::: Records for this task

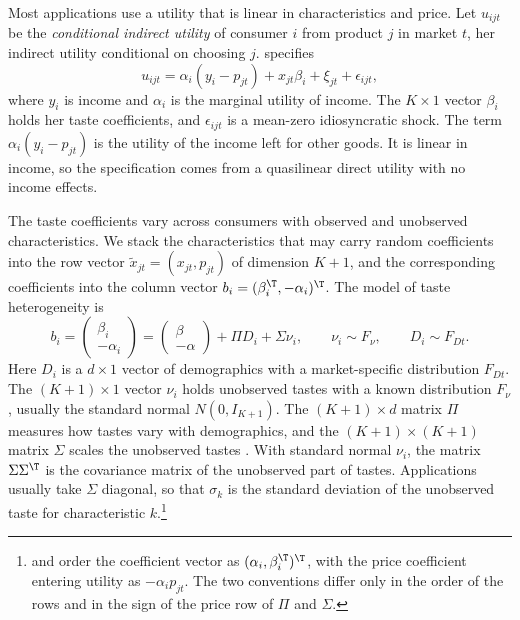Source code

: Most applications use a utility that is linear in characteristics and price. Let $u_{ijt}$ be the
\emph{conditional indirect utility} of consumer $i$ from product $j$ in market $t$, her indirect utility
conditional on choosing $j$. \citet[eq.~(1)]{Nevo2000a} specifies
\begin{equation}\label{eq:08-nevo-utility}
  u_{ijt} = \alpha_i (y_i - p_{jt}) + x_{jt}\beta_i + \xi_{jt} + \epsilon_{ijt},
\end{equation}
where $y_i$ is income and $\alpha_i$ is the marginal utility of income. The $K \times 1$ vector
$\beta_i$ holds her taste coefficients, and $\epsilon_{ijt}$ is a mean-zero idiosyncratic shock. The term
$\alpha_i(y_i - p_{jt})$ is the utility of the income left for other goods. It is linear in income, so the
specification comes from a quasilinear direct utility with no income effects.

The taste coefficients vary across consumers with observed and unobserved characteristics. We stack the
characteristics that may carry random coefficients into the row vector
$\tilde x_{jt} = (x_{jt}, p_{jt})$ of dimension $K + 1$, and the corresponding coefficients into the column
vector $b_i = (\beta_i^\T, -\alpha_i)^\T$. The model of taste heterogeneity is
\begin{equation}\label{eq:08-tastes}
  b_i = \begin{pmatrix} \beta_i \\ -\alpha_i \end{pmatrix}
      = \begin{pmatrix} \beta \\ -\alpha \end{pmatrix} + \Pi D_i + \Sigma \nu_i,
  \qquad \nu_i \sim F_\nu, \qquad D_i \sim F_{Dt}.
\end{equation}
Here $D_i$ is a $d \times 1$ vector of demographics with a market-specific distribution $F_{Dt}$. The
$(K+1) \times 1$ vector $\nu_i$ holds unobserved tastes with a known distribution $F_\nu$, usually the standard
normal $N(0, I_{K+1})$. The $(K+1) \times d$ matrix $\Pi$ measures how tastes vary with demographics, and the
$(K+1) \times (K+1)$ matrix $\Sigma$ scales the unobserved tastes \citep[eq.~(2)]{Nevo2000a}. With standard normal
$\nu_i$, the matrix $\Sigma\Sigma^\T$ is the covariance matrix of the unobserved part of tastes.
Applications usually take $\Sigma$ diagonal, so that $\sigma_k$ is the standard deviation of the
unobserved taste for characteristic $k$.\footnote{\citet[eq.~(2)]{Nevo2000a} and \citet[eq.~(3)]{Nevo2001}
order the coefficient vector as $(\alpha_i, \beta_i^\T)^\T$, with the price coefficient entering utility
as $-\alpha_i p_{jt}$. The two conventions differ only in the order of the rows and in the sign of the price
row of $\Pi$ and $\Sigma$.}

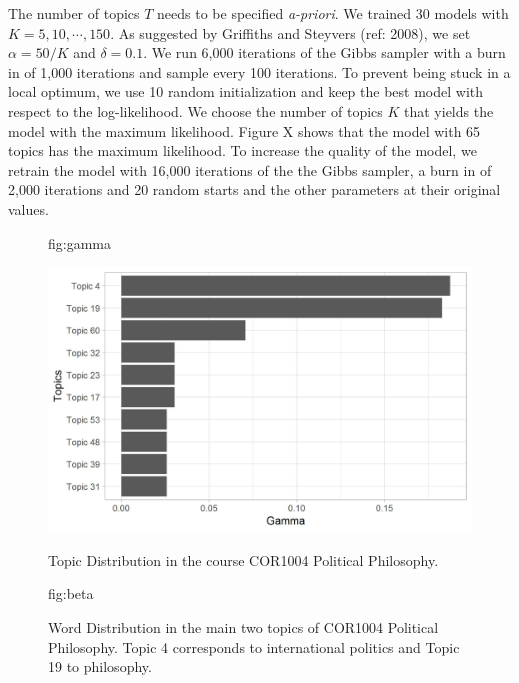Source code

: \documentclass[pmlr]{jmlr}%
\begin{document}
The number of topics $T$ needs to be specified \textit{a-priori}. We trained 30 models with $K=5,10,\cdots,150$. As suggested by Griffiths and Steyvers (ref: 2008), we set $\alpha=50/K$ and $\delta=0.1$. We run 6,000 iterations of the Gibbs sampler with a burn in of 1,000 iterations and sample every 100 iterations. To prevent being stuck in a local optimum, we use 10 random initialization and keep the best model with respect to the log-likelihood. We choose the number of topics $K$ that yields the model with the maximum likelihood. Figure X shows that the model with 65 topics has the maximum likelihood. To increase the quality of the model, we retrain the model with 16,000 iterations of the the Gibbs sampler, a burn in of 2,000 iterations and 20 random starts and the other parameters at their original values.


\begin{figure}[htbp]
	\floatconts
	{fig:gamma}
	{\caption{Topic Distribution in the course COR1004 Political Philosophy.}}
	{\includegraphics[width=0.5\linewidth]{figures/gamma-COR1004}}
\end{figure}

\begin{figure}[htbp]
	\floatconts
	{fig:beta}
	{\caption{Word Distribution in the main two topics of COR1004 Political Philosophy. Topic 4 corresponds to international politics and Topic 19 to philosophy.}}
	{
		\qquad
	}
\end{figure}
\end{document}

::::::
::: Records for this task

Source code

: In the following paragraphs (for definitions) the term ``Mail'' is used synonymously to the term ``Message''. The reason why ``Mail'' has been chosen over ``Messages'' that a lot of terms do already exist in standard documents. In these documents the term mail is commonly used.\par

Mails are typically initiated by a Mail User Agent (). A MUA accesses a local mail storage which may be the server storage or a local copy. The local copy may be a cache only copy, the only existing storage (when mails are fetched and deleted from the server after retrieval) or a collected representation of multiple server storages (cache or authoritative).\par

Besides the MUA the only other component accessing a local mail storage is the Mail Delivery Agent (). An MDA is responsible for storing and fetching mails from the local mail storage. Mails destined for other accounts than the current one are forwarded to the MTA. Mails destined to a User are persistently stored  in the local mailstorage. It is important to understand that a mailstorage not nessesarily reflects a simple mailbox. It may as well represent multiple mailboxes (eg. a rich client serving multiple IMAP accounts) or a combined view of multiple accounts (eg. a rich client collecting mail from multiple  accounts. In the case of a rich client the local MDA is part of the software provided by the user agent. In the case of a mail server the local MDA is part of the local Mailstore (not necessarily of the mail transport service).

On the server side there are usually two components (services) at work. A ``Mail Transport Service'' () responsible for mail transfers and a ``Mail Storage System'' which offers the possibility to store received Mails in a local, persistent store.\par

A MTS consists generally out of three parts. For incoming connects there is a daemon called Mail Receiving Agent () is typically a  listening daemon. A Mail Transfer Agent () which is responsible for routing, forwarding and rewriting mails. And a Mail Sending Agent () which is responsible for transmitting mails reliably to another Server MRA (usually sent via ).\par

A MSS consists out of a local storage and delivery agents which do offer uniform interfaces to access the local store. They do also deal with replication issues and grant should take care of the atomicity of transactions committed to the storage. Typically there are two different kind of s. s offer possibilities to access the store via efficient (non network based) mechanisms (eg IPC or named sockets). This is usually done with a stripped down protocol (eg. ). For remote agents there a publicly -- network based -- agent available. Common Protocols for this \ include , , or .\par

::::::
::: Records for this task

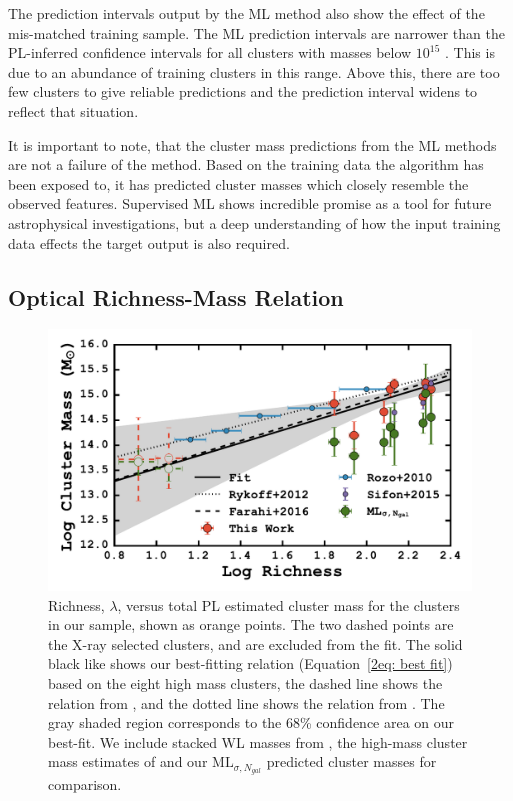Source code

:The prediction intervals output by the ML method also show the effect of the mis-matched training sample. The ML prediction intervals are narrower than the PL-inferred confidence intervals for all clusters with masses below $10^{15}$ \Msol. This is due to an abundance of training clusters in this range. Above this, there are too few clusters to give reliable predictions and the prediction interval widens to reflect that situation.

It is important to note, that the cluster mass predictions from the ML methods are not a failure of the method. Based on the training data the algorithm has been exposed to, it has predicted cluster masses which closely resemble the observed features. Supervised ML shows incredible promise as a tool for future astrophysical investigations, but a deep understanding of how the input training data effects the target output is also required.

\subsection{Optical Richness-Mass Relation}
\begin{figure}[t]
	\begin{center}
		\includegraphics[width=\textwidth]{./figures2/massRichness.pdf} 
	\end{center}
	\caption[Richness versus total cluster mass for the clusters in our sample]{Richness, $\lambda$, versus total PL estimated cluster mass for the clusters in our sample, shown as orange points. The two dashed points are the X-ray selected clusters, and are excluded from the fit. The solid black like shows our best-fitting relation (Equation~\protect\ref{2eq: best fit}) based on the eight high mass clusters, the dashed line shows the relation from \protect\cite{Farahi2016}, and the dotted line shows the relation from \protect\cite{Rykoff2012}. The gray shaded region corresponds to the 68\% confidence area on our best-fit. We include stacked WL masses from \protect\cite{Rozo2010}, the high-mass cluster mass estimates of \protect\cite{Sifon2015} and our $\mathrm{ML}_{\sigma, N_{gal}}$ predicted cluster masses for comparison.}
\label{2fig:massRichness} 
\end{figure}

::::::

Within the entries above, find every line where the string "utility" occurs, and copy it.

: Most applications use a utility that is linear in characteristics and price. Let $u_{ijt}$ be the
\emph{conditional indirect utility} of consumer $i$ from product $j$ in market $t$, her indirect utility
\begin{equation}\label{eq:08-nevo-utility}
where $y_i$ is income and $\alpha_i$ is the marginal utility of income. The $K \times 1$ vector
$\alpha_i(y_i - p_{jt})$ is the utility of the income left for other goods. It is linear in income, so the
specification comes from a quasilinear direct utility with no income effects.
order the coefficient vector as $(\alpha_i, \beta_i^\T)^\T$, with the price coefficient entering utility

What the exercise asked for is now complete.